For as long as I can remember, the gaming community has begged for an Assassin’s Creed game based in feudal Japan. Despite the period being a seemingly perfect match for the franchise’s gameplay and tone, Ubisoft has shown no interest in making a game based around this period of history. It seemed that all hope was lost; that is until E3 2018, when Sucker Punch announced PS4 exclusive, Ghost of Tsushima. Inspired by classic Japanese cinema, could this stealthy action adventure title fill the samurai sized gap left vacant for so many years?
Players take control of Jin Sakai during a fictionalised version of the Mongol invasion of Tsushima in 1274. After a horrendous defeat leaves him as one of the last surviving samurai on the island, Jin must resort to brutal guerrilla tactics to defeat the enemies occupying his homeland, earning himself the moniker of ‘the Ghost’. Along his journey, Jin contemplates the necessity of these supposedly dishonourable methods which directly contradict his samurai code. It’s a fairly typical revenge story, sprinkled with the usual questions of morality around violence, delivered in a very upfront and unsubtle manner. Likewise, as much as Jin’s persona as the stoic man of honour is befitting to the genre and setting, he doesn’t make for the most compelling protagonist.
Fortunately, the wonderfully diverse supporting cast more than made up for Jin’s blandness. Most characters have their own side quests with entire arcs, so there are plenty of opportunities to see them fully fleshed out. When not exploring characters, these optional side quests provide interesting insight into the game’s setting and lore. This includes the game’s mythic questlines, epic tales of Tsushima’s history inspired by Japanese folklore. Although most of the large set pieces take place sporadically throughout the main campaign, the side quests provide a much-needed distraction for when Jin’s story gets a little stale.
It’s not just the questlines that will leave players straying from the beaten path. Many activities can be found throughout Tsushima’s sprawling open world, from clearing enemy camps to reveal portions of the map, to scaling mountains in search of sacred shrines. Some areas even include Japanese inspired mini games such as button mashing bamboo chopping and meditative haiku writing. Despite this variety, it’s not long before this limited pool of pursuits feels like a repetitive chore. Perhaps these endeavours are all optional, so it doesn’t matter. However, much of the loot and abilities earned from exploring thoroughly are almost essential to progressing the games increasingly difficult story.

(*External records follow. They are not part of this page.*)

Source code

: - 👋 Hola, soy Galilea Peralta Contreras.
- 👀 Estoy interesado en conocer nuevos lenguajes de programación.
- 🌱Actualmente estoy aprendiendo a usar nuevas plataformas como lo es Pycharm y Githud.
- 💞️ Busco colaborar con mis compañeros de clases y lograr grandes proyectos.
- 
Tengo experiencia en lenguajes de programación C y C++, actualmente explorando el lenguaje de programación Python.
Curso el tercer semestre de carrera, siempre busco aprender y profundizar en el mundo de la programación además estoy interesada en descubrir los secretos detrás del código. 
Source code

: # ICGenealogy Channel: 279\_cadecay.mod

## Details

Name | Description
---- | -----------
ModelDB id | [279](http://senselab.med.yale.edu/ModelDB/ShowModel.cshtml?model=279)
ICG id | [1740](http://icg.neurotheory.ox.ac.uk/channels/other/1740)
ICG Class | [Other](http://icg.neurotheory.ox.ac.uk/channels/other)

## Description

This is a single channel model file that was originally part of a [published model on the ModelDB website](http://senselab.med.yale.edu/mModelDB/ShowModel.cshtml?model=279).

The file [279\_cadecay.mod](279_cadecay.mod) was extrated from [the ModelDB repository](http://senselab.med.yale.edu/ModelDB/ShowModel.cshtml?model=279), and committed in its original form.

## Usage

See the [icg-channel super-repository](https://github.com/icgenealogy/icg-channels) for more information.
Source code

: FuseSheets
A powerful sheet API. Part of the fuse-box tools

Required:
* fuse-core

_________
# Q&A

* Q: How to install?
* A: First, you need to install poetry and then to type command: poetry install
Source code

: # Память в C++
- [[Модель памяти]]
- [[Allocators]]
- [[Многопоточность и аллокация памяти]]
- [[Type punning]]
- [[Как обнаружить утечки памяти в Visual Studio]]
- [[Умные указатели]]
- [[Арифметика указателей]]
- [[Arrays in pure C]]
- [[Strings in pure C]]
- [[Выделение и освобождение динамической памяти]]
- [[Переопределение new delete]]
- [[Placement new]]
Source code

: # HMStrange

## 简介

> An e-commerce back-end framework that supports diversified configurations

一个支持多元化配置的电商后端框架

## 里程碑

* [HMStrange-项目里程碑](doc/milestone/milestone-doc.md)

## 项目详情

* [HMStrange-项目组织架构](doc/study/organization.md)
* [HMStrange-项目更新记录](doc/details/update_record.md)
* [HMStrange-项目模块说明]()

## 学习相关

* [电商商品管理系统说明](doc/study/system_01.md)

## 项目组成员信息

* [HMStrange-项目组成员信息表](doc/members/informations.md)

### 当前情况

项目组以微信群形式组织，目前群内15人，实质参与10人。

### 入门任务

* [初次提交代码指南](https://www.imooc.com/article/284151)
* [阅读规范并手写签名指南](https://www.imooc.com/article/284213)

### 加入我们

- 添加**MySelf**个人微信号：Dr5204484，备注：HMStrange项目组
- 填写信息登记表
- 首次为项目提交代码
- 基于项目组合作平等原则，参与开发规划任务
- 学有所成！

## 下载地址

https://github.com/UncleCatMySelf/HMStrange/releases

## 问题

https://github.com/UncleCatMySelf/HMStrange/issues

Efforts have been made to make the exploration feel more natural, such as having the camera close to Jin’s back and keeping the HUD relatively empty. Instead, players must rely on in game visual cues, such as wind direction and friendly critters to guide them to their next objective. The intentions are in the right direction, but gameplay soon reverts back to the age-old cycle of simply checking points off the map. Traversal can also be a little dull, relying on pre-set climbing points and paths. In a post Breath of the Wild world, the bar for open world games is constantly being raised; sadly, Ghost of Tsushima feels somewhat dated in this regard.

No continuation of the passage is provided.